Study design: After a baseline cycle, seven women with endometriosis were given mifepristone, 5 mg daily, for 6 months. Daily symptom inventories were recorded. Laparoscopy was performed during the sixth month of therapy.
Results: Pelvic pain improved in six of seven patients. Cyclic bleeding ceased in all patients, but four of the seven patients complained of irregular bleeding. Surgical staging at the conclusion of the study (five of seven patients) did not detect a change in endometriosis.
Conclusions: Mifepristone, 5 mg daily, resulted in symptomatic improvement, but did not stabilize the endometrium.

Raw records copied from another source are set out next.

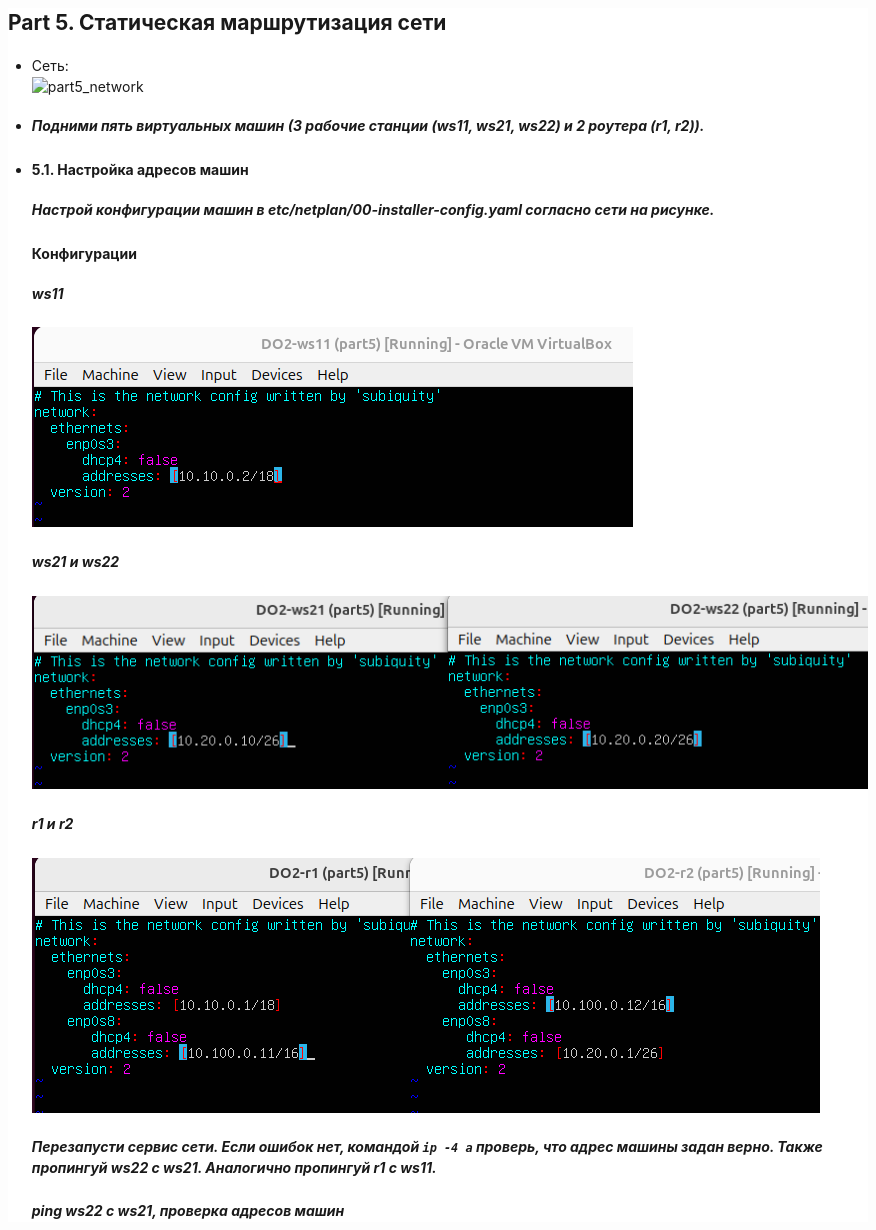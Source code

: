 ## Part 5. Статическая маршрутизация сети



- Сеть: \
![part5_network](misc/images/part5_network.png)

- ##### Подними пять виртуальных машин (3 рабочие станции (ws11, ws21, ws22) и 2 роутера (r1, r2)).
- #### 5.1. Настройка адресов машин
  ##### Настрой конфигурации машин в *etc/netplan/00-installer-config.yaml* согласно сети на рисунке.

  #### Конфигурации
  ##### ws11
  ![](img/ws11conf.png)
  ##### ws21 и ws22
  ![](img/ws21-22conf.png)
  ##### r1 и r2
  ![](img/r1-2conf.png)
  ##### Перезапусти сервис сети. Если ошибок нет, командой `ip -4 a` проверь, что адрес машины задан верно. Также пропингуй ws22 с ws21. Аналогично пропингуй r1 с ws11.
  ##### ping ws22 с ws21, проверка адресов машин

From our experience with three doses of mifepristone, we would recommend a dose of 50 mg be used for continued investigations.
PIP: The authors' previous research has demonstrated that treatment with 50-100 mg/day of mifepristone produces symptomatic improvement of endometriosis. The present study assessed the efficacy of a substantially reduced antiprogesterone dose. After a baseline cycle, 7 US women with pelvic pain caused by endometriosis were administered 5 mg of mifepristone daily for 6 months. Clinical responsiveness was evaluated in daily symptom inventories completed by study participants. Pelvic pain improved significantly within 1 month of treatment initiation in 6 of 7 patients. Cyclic bleeding ceased in all 7 patients, but 4 women complained of irregular bleeding that begin 3-5 months into treatment. Menstrual cyclicity returned 23-37 days after study completion. 2 women did not complete the study--1 because of continued pelvic pain and 1 because of heavy bleeding during the fifth cycle. Surgical staging through laparoscopy in the 5 remaining women failed to document a significant change in endometriosis. 1 woman had a slight increase in endometriosis score compared to baseline, 1 had no change, and the remaining 3 women showed decreases from 32-45%. Given the failure of the 5 mg dose to stabilize the endometrium and the high rate of uterine bleeding, a dose of 50 mg of mifepristone is recommended for future investigations.